9/11

AG Eric Holder inflated terror case convictions

One difference between the man now heading the Justice Department and most of those he touted as “hundreds of successful prosecutions for terrorism” is at least the latter paid some price for deceiving or endangering the American people. Friday’s document dump (first leaked to friendly media by the DOJ) is further evidence of what Attorney General Eric Holder previously withheld that refutes his public statements and prior testimony before Congress. Senator Jeff Sessions and former federal prosecutor Andrew McCarthy summarize it correctly:

“The contention that the civilian criminal justice system is always an effective tool against terrorism, though wrong, is not a frivolous argument. But it is diminished when posited by unserious people — and the people running this Justice Department are embarrassing themselves. Finally today, after months of delay, DOJ officials released what they claim is the back-up for Attorney General Holder’s oft-repeated and outlandish claim that there are “hundreds” of convicted “terrorists” incarcerated in federal prisons, which “fact” supposedly shows that civilian justice processes are our best method of trying, convicting and securely detaining terrorists. The Friday data dump is a joke. No wonder they waited til everyone was headed out of town to dump it.” — Andrew McCarthy

And:

“The information provided today confirms what Republicans have been saying all along — and removes perhaps the last remaining pillar underneath the Attorney General’s collapsing argument for the civilian trial of Khalid Sheik Mohammed. It is clear why the Attorney General was so reluctant to provide it. The Attorney General assured senators that KSM’s trial in New York City was ‘in the best interests of the American people in terms of safety.’ He justified that assertion by claiming that 300 terrorists were already safely convicted and in prison. In other words, the Attorney General was saying we’ve done this 300 times before and we can do it again. But we now know this is simply not true. The great majority of the terrorism cases cited by the Attorney General are in no way comparable to KSM’s case. Most of the convictions in this list are for far lesser offenses, such as document fraud and immigration violations, while only a small handful concern conduct even remotely similar to a mass-casualty terrorist attack. And none are on the level of KSM, who masterminded 9/11.” — Senator Jeff Sessions

Eric Holder claimed during his January 15, 2009 confirmation hearing to have learned while the DAG from his mistakes in the handling of the FALN and Marc Rich pardons. Obviously, he mostly learned he could make them with impunity and even bigger ones in furtherance of the political objectives of President Obama as the Attorney General of the United States.

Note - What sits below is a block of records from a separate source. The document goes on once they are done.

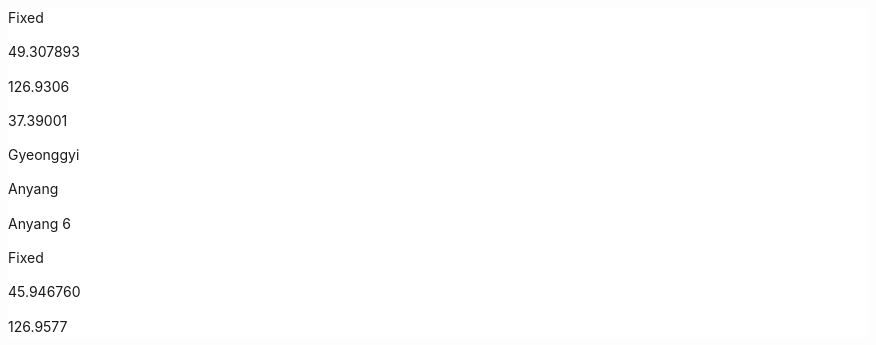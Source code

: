 Fixed

</td>

<td style="text-align:right;">

49.307893

</td>

</tr>

<tr>

<td style="text-align:right; padding-left: 2em;" indentlevel="1">

126.9306

</td>

<td style="text-align:right;">

37.39001

</td>

<td style="text-align:left;">

Gyeonggyi

</td>

<td style="text-align:left;">

Anyang

</td>

<td style="text-align:left;">

Anyang 6

</td>

<td style="text-align:left;">

Fixed

</td>

<td style="text-align:right;">

45.946760

</td>

</tr>

<tr>

<td style="text-align:right; padding-left: 2em;" indentlevel="1">

126.9577

</td>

Stalking the CIA; Justice lawyers at daggers drawn with the ­intelligence community

Following up on Monday’s op-ed, ‘Gitmo’s Indefensible Lawyers,’ Debra Burlingame and Thomas Joscelyn have more about Amnesty International, Human Rights Watch, and current Department of Justice Gitmo Task Force lawyer Jennifer Daskal today in The Weekly Standard. Here is an excerpt and the link:

President Bush “will go down in history as the torture president,” Daskal told the Associated Press in March 2008. “The Bush administration continues to insist that CIA and other nonmilitary interrogators are not bound by the military rules and has reportedly given CIA interrogators the green light to use a range of so-called ‘enhanced’ interrogation techniques, including prolonged sleep deprivation, painful stress positions, and exposure to extreme cold,” Daskal added.

Daskal’s anti-CIA activism was not limited to making hyperbolic statements to the press. Daskal and Human Rights Watch played a significant role in uncovering the CIA’s secret detention facilities in Eastern Europe and Afghanistan, where top terrorists were detained and interrogated.

On November 2, 2005, Dana Priest of the Washington Post reported that the “CIA has been hiding and interrogating some of its most important al Qaeda captives at a Soviet-era compound in Eastern Europe.” The Post, citing the government’s security concerns, did not name the countries where the facilities were located. But just a few days later, on November 6, 2005, Human Rights Watch revealed the countries in a posting on its website. The organization said it had “collected information that CIA airplanes traveling from Afghanistan in 2003 and 2004 made direct flights to remote airfields in Poland and Romania.” The organization encouraged European officials to investigate further, and the Europeans did just that.

Next week, when Attorney General Eric Holder appears before the Senate Judiciary Committee, I hope they ask him if Daskal has had direct access to the CIA’s agreements with the countries that assisted America, the transportation assets, and what intelligence Khalid Sheikh Mohammed and the other high-value al Qaeda detainees provided. I mean, it seems like a good place to start.